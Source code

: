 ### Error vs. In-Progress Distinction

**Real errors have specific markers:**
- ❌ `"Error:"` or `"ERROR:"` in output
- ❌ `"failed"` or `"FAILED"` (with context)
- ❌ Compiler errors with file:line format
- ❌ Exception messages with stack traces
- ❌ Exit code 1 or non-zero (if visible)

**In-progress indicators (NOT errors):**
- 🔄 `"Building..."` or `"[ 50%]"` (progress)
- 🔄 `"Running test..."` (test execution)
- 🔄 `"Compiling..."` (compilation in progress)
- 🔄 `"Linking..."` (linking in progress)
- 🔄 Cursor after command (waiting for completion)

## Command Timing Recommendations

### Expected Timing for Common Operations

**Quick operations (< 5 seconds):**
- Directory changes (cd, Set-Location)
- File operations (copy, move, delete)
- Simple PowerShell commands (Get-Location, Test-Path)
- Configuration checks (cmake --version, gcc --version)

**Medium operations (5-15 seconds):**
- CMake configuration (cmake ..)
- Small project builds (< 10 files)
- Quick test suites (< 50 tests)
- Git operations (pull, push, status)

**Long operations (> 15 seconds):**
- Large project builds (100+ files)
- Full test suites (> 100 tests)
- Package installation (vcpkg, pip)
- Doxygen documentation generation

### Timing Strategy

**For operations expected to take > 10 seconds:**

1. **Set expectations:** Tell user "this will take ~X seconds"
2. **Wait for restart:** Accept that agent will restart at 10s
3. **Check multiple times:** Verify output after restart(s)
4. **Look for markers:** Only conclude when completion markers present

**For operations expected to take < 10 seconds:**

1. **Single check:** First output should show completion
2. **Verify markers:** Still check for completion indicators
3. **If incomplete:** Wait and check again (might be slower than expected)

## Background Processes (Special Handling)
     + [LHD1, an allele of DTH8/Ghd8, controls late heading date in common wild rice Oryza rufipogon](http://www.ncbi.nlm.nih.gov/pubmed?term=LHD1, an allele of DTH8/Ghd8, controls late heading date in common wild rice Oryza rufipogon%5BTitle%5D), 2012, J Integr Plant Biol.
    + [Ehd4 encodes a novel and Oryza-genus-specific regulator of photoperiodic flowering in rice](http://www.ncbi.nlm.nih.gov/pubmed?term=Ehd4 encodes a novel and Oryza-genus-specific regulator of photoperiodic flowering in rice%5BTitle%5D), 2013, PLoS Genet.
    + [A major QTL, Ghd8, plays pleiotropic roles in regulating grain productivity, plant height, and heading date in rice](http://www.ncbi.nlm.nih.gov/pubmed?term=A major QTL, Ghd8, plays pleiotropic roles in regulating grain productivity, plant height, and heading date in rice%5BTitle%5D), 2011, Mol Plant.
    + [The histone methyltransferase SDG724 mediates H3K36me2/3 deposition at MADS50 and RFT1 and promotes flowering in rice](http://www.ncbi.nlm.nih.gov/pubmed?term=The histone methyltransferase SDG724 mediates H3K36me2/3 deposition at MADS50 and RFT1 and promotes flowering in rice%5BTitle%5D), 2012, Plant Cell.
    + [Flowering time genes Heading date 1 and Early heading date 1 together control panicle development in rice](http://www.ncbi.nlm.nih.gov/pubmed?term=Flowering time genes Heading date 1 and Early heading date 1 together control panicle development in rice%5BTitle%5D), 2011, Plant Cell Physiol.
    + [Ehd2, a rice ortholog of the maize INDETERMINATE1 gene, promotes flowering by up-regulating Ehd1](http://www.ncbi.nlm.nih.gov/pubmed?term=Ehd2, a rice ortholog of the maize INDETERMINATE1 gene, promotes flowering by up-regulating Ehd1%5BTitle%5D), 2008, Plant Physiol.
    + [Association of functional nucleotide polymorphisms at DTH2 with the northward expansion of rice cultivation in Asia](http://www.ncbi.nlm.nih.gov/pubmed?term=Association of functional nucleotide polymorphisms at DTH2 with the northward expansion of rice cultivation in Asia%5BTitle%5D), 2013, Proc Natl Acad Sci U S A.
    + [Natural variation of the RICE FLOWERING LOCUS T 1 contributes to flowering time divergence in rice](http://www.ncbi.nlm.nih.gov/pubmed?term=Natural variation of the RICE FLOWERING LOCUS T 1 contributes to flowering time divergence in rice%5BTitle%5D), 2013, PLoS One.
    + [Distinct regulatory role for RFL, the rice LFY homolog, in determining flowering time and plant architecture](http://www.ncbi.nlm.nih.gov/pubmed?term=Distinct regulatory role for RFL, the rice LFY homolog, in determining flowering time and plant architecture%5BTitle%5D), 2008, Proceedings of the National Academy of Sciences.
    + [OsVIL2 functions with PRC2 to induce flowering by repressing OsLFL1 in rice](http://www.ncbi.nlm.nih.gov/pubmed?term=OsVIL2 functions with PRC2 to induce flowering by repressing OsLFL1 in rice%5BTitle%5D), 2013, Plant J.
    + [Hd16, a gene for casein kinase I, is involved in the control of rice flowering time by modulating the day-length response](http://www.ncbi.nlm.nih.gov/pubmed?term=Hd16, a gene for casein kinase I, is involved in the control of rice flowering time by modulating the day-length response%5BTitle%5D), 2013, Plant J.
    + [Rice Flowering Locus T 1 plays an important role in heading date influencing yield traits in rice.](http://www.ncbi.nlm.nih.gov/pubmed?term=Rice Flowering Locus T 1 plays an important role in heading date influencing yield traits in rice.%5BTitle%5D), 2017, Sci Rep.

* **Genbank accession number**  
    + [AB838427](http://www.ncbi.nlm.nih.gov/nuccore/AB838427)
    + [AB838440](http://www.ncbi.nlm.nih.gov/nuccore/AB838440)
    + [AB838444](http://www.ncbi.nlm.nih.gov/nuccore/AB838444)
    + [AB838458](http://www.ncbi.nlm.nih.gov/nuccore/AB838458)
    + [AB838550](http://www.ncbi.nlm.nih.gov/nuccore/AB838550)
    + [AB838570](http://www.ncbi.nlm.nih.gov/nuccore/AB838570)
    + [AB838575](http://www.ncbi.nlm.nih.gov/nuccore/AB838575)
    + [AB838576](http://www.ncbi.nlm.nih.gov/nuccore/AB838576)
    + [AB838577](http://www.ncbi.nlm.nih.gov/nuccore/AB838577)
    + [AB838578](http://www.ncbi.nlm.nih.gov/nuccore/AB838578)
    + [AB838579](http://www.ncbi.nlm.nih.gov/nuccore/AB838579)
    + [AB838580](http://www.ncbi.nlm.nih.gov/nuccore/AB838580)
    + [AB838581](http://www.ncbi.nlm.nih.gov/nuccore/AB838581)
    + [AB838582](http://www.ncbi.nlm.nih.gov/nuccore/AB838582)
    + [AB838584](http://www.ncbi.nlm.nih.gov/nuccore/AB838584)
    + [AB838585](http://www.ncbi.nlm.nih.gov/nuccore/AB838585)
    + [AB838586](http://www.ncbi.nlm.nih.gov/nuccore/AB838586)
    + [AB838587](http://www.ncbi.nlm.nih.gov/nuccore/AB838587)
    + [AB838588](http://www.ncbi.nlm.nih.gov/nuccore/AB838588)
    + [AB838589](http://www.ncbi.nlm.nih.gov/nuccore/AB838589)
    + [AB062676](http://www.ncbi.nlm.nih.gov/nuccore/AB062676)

### Activity
The material is to be written out once more, exactly and in full.

### Task response
Source code

: ### Error vs. In-Progress Distinction

**Real errors have specific markers:**
- ❌ `"Error:"` or `"ERROR:"` in output
- ❌ `"failed"` or `"FAILED"` (with context)
- ❌ Compiler errors with file:line format
- ❌ Exception messages with stack traces
- ❌ Exit code 1 or non-zero (if visible)

**In-progress indicators (NOT errors):**
- 🔄 `"Building..."` or `"[ 50%]"` (progress)
- 🔄 `"Running test..."` (test execution)
- 🔄 `"Compiling..."` (compilation in progress)
- 🔄 `"Linking..."` (linking in progress)
- 🔄 Cursor after command (waiting for completion)

## Command Timing Recommendations

### Expected Timing for Common Operations

**Quick operations (< 5 seconds):**
- Directory changes (cd, Set-Location)
- File operations (copy, move, delete)
- Simple PowerShell commands (Get-Location, Test-Path)
- Configuration checks (cmake --version, gcc --version)

**Medium operations (5-15 seconds):**
- CMake configuration (cmake ..)
- Small project builds (< 10 files)
- Quick test suites (< 50 tests)
- Git operations (pull, push, status)

**Long operations (> 15 seconds):**
- Large project builds (100+ files)
- Full test suites (> 100 tests)
- Package installation (vcpkg, pip)
- Doxygen documentation generation

### Timing Strategy

**For operations expected to take > 10 seconds:**

1. **Set expectations:** Tell user "this will take ~X seconds"
2. **Wait for restart:** Accept that agent will restart at 10s
3. **Check multiple times:** Verify output after restart(s)
4. **Look for markers:** Only conclude when completion markers present

**For operations expected to take < 10 seconds:**

1. **Single check:** First output should show completion
2. **Verify markers:** Still check for completion indicators
3. **If incomplete:** Wait and check again (might be slower than expected)

## Background Processes (Special Handling)
     + [LHD1, an allele of DTH8/Ghd8, controls late heading date in common wild rice Oryza rufipogon](http://www.ncbi.nlm.nih.gov/pubmed?term=LHD1, an allele of DTH8/Ghd8, controls late heading date in common wild rice Oryza rufipogon%5BTitle%5D), 2012, J Integr Plant Biol.
    + [Ehd4 encodes a novel and Oryza-genus-specific regulator of photoperiodic flowering in rice](http://www.ncbi.nlm.nih.gov/pubmed?term=Ehd4 encodes a novel and Oryza-genus-specific regulator of photoperiodic flowering in rice%5BTitle%5D), 2013, PLoS Genet.
    + [A major QTL, Ghd8, plays pleiotropic roles in regulating grain productivity, plant height, and heading date in rice](http://www.ncbi.nlm.nih.gov/pubmed?term=A major QTL, Ghd8, plays pleiotropic roles in regulating grain productivity, plant height, and heading date in rice%5BTitle%5D), 2011, Mol Plant.
    + [The histone methyltransferase SDG724 mediates H3K36me2/3 deposition at MADS50 and RFT1 and promotes flowering in rice](http://www.ncbi.nlm.nih.gov/pubmed?term=The histone methyltransferase SDG724 mediates H3K36me2/3 deposition at MADS50 and RFT1 and promotes flowering in rice%5BTitle%5D), 2012, Plant Cell.
    + [Flowering time genes Heading date 1 and Early heading date 1 together control panicle development in rice](http://www.ncbi.nlm.nih.gov/pubmed?term=Flowering time genes Heading date 1 and Early heading date 1 together control panicle development in rice%5BTitle%5D), 2011, Plant Cell Physiol.
    + [Ehd2, a rice ortholog of the maize INDETERMINATE1 gene, promotes flowering by up-regulating Ehd1](http://www.ncbi.nlm.nih.gov/pubmed?term=Ehd2, a rice ortholog of the maize INDETERMINATE1 gene, promotes flowering by up-regulating Ehd1%5BTitle%5D), 2008, Plant Physiol.
    + [Association of functional nucleotide polymorphisms at DTH2 with the northward expansion of rice cultivation in Asia](http://www.ncbi.nlm.nih.gov/pubmed?term=Association of functional nucleotide polymorphisms at DTH2 with the northward expansion of rice cultivation in Asia%5BTitle%5D), 2013, Proc Natl Acad Sci U S A.
    + [Natural variation of the RICE FLOWERING LOCUS T 1 contributes to flowering time divergence in rice](http://www.ncbi.nlm.nih.gov/pubmed?term=Natural variation of the RICE FLOWERING LOCUS T 1 contributes to flowering time divergence in rice%5BTitle%5D), 2013, PLoS One.
    + [Distinct regulatory role for RFL, the rice LFY homolog, in determining flowering time and plant architecture](http://www.ncbi.nlm.nih.gov/pubmed?term=Distinct regulatory role for RFL, the rice LFY homolog, in determining flowering time and plant architecture%5BTitle%5D), 2008, Proceedings of the National Academy of Sciences.
    + [OsVIL2 functions with PRC2 to induce flowering by repressing OsLFL1 in rice](http://www.ncbi.nlm.nih.gov/pubmed?term=OsVIL2 functions with PRC2 to induce flowering by repressing OsLFL1 in rice%5BTitle%5D), 2013, Plant J.
    + [Hd16, a gene for casein kinase I, is involved in the control of rice flowering time by modulating the day-length response](http://www.ncbi.nlm.nih.gov/pubmed?term=Hd16, a gene for casein kinase I, is involved in the control of rice flowering time by modulating the day-length response%5BTitle%5D), 2013, Plant J.
    + [Rice Flowering Locus T 1 plays an important role in heading date influencing yield traits in rice.](http://www.ncbi.nlm.nih.gov/pubmed?term=Rice Flowering Locus T 1 plays an important role in heading date influencing yield traits in rice.%5BTitle%5D), 2017, Sci Rep.

* **Genbank accession number**  
    + [AB838427](http://www.ncbi.nlm.nih.gov/nuccore/AB838427)
    + [AB838440](http://www.ncbi.nlm.nih.gov/nuccore/AB838440)
    + [AB838444](http://www.ncbi.nlm.nih.gov/nuccore/AB838444)
    + [AB838458](http://www.ncbi.nlm.nih.gov/nuccore/AB838458)
    + [AB838550](http://www.ncbi.nlm.nih.gov/nuccore/AB838550)
    + [AB838570](http://www.ncbi.nlm.nih.gov/nuccore/AB838570)
    + [AB838575](http://www.ncbi.nlm.nih.gov/nuccore/AB838575)
    + [AB838576](http://www.ncbi.nlm.nih.gov/nuccore/AB838576)
    + [AB838577](http://www.ncbi.nlm.nih.gov/nuccore/AB838577)
    + [AB838578](http://www.ncbi.nlm.nih.gov/nuccore/AB838578)
    + [AB838579](http://www.ncbi.nlm.nih.gov/nuccore/AB838579)
    + [AB838580](http://www.ncbi.nlm.nih.gov/nuccore/AB838580)
    + [AB838581](http://www.ncbi.nlm.nih.gov/nuccore/AB838581)
    + [AB838582](http://www.ncbi.nlm.nih.gov/nuccore/AB838582)
    + [AB838584](http://www.ncbi.nlm.nih.gov/nuccore/AB838584)
    + [AB838585](http://www.ncbi.nlm.nih.gov/nuccore/AB838585)
    + [AB838586](http://www.ncbi.nlm.nih.gov/nuccore/AB838586)
    + [AB838587](http://www.ncbi.nlm.nih.gov/nuccore/AB838587)
    + [AB838588](http://www.ncbi.nlm.nih.gov/nuccore/AB838588)
    + [AB838589](http://www.ncbi.nlm.nih.gov/nuccore/AB838589)
    + [AB062676](http://www.ncbi.nlm.nih.gov/nuccore/AB062676)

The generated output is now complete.